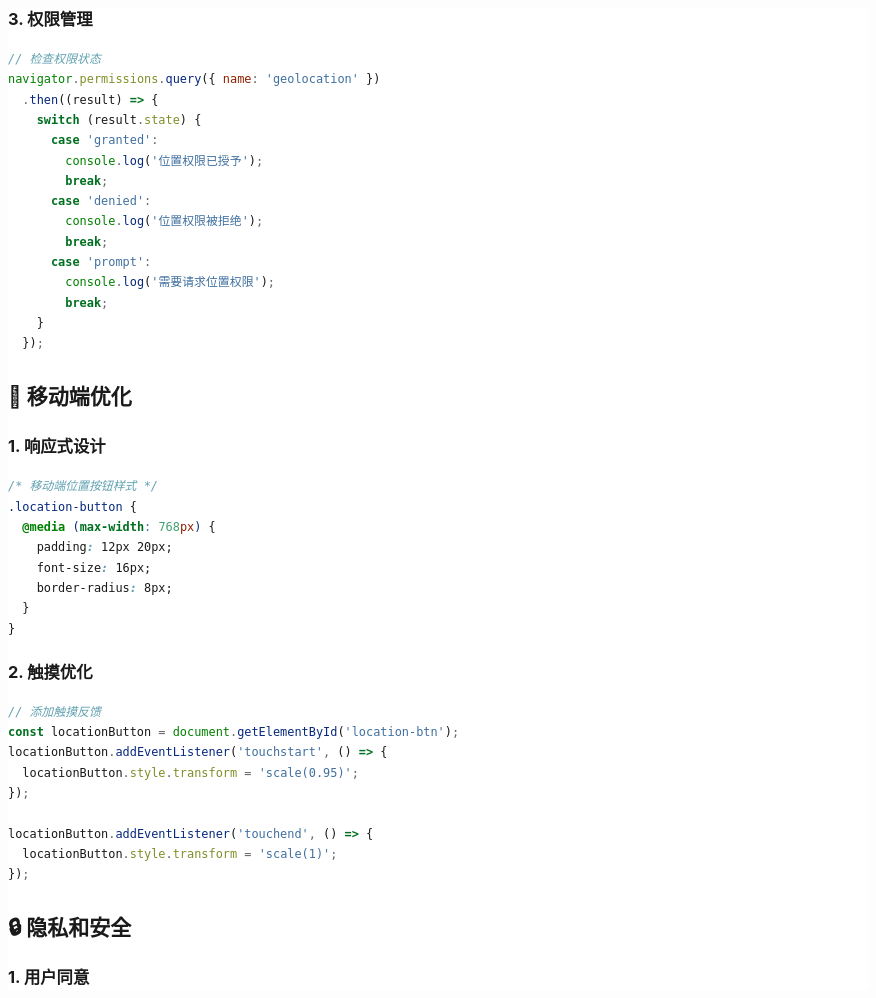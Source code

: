 ### 3. 权限管理

```javascript
// 检查权限状态
navigator.permissions.query({ name: 'geolocation' })
  .then((result) => {
    switch (result.state) {
      case 'granted':
        console.log('位置权限已授予');
        break;
      case 'denied':
        console.log('位置权限被拒绝');
        break;
      case 'prompt':
        console.log('需要请求位置权限');
        break;
    }
  });
```

## 📱 移动端优化

### 1. 响应式设计

```css
/* 移动端位置按钮样式 */
.location-button {
  @media (max-width: 768px) {
    padding: 12px 20px;
    font-size: 16px;
    border-radius: 8px;
  }
}
```

### 2. 触摸优化

```javascript
// 添加触摸反馈
const locationButton = document.getElementById('location-btn');
locationButton.addEventListener('touchstart', () => {
  locationButton.style.transform = 'scale(0.95)';
});

locationButton.addEventListener('touchend', () => {
  locationButton.style.transform = 'scale(1)';
});
```

## 🔒 隐私和安全

### 1. 用户同意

**TASK GOAL**
Copy out each line of the records where the word "addEventListener" appears.

**WRITTEN ANSWER**
locationButton.addEventListener('touchstart', () => {
locationButton.addEventListener('touchend', () => {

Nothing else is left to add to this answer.